• [Task data]
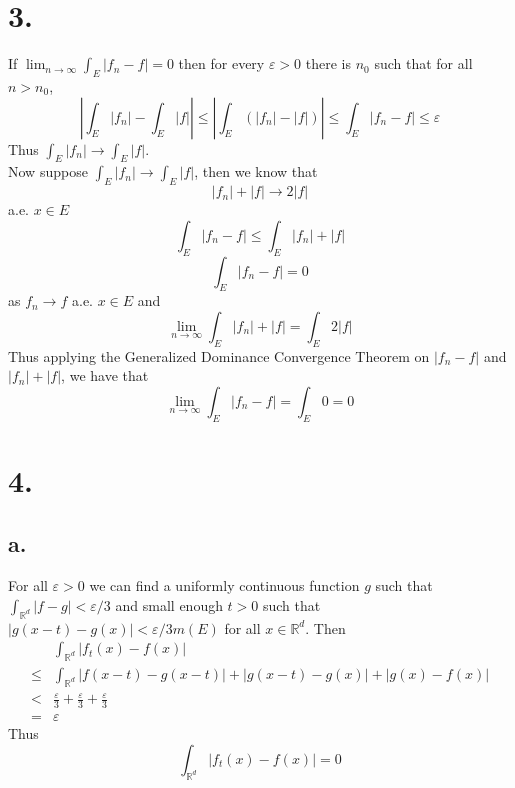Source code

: \documentclass[11pt]{article}
\theoremstyle{mystyle}
\theoremstyle{definition}
\begin{document}
\section*{3.}
If $\lim_{n \to \infty} \int_E |f_n - f| = 0$ then for every $\varepsilon > 0$ there is $n_0$ such that for all $n > n_0$,  
\[
  \left|\int_E |f_n| - \int_E |f|\right| \le \left|\int_E (|f_n| - |f|) \right| \le  \int_E |f_n - f| \le \varepsilon
\]
Thus $\int_E |f_n| \to \int_E |f|$. \\
Now suppose $\int_E |f_n| \to \int_E |f|$, then we know that 
\[ 
  |f_n| + |f| \to 2|f|
\] 
a.e. $x \in E$  
\[
  \int_E |f_n - f| \le \int_E |f_n| + |f|
\] 
\[
  \int_E |f_n - f| = 0
\]
as $f_n \to f$ a.e. $x \in E$ and 
\[
  \lim_{n \to \infty} \int_E |f_n| + |f| = \int_E 2|f|
\]
Thus applying the Generalized Dominance Convergence Theorem on $|f_n - f|$ and $|f_n|+|f|$, we have that 
\[
  \lim_{n \to \infty} \int_E |f_n - f| = \int_E 0 = 0
\]
\newpage
\section*{4.}
\subsection*{a.}
For all $\varepsilon >0 $ we can find a uniformly continuous function $g$ such that $\int_{\mathbb{R}^d} |f-g| < \varepsilon/3$ and small enough $t>0$ such that $|g(x-t) - g(x)| < \varepsilon / 3m(E)$ for all $x \in \mathbb{R}^d$. Then 
\begin{align*}
  & \int_{\mathbb{R}^d} |f_t(x) - f(x)| \\
  \le& \int_{\mathbb{R}^d} |f(x-t) - g(x-t)| + |g(x-t) - g(x)| + |g(x) - f(x)| \\
  <& \displaystyle\frac{\varepsilon}{3} + \displaystyle\frac{\varepsilon}{3} + \displaystyle\frac{\varepsilon}{3} \\
  =& \varepsilon
\end{align*}
Thus 
\[
  \int_{\mathbb{R}^d} |f_t(x) - f(x)| = 0
\]
\end{document}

• [Problem details] Go through the listing above and retype it exactly, skipping every picture.

• [Solution to this problem]
Source code

: \documentclass[11pt]{article}
\theoremstyle{mystyle}
\theoremstyle{definition}
\begin{document}
\section*{3.}
If $\lim_{n \to \infty} \int_E |f_n - f| = 0$ then for every $\varepsilon > 0$ there is $n_0$ such that for all $n > n_0$,  
\[
  \left|\int_E |f_n| - \int_E |f|\right| \le \left|\int_E (|f_n| - |f|) \right| \le  \int_E |f_n - f| \le \varepsilon
\]
Thus $\int_E |f_n| \to \int_E |f|$. \\
Now suppose $\int_E |f_n| \to \int_E |f|$, then we know that 
\[ 
  |f_n| + |f| \to 2|f|
\] 
a.e. $x \in E$  
\[
  \int_E |f_n - f| \le \int_E |f_n| + |f|
\] 
\[
  \int_E |f_n - f| = 0
\]
as $f_n \to f$ a.e. $x \in E$ and 
\[
  \lim_{n \to \infty} \int_E |f_n| + |f| = \int_E 2|f|
\]
Thus applying the Generalized Dominance Convergence Theorem on $|f_n - f|$ and $|f_n|+|f|$, we have that 
\[
  \lim_{n \to \infty} \int_E |f_n - f| = \int_E 0 = 0
\]
\newpage
\section*{4.}
\subsection*{a.}
For all $\varepsilon >0 $ we can find a uniformly continuous function $g$ such that $\int_{\mathbb{R}^d} |f-g| < \varepsilon/3$ and small enough $t>0$ such that $|g(x-t) - g(x)| < \varepsilon / 3m(E)$ for all $x \in \mathbb{R}^d$. Then 
\begin{align*}
  & \int_{\mathbb{R}^d} |f_t(x) - f(x)| \\
  \le& \int_{\mathbb{R}^d} |f(x-t) - g(x-t)| + |g(x-t) - g(x)| + |g(x) - f(x)| \\
  <& \displaystyle\frac{\varepsilon}{3} + \displaystyle\frac{\varepsilon}{3} + \displaystyle\frac{\varepsilon}{3} \\
  =& \varepsilon
\end{align*}
Thus 
\[
  \int_{\mathbb{R}^d} |f_t(x) - f(x)| = 0
\]
\end{document}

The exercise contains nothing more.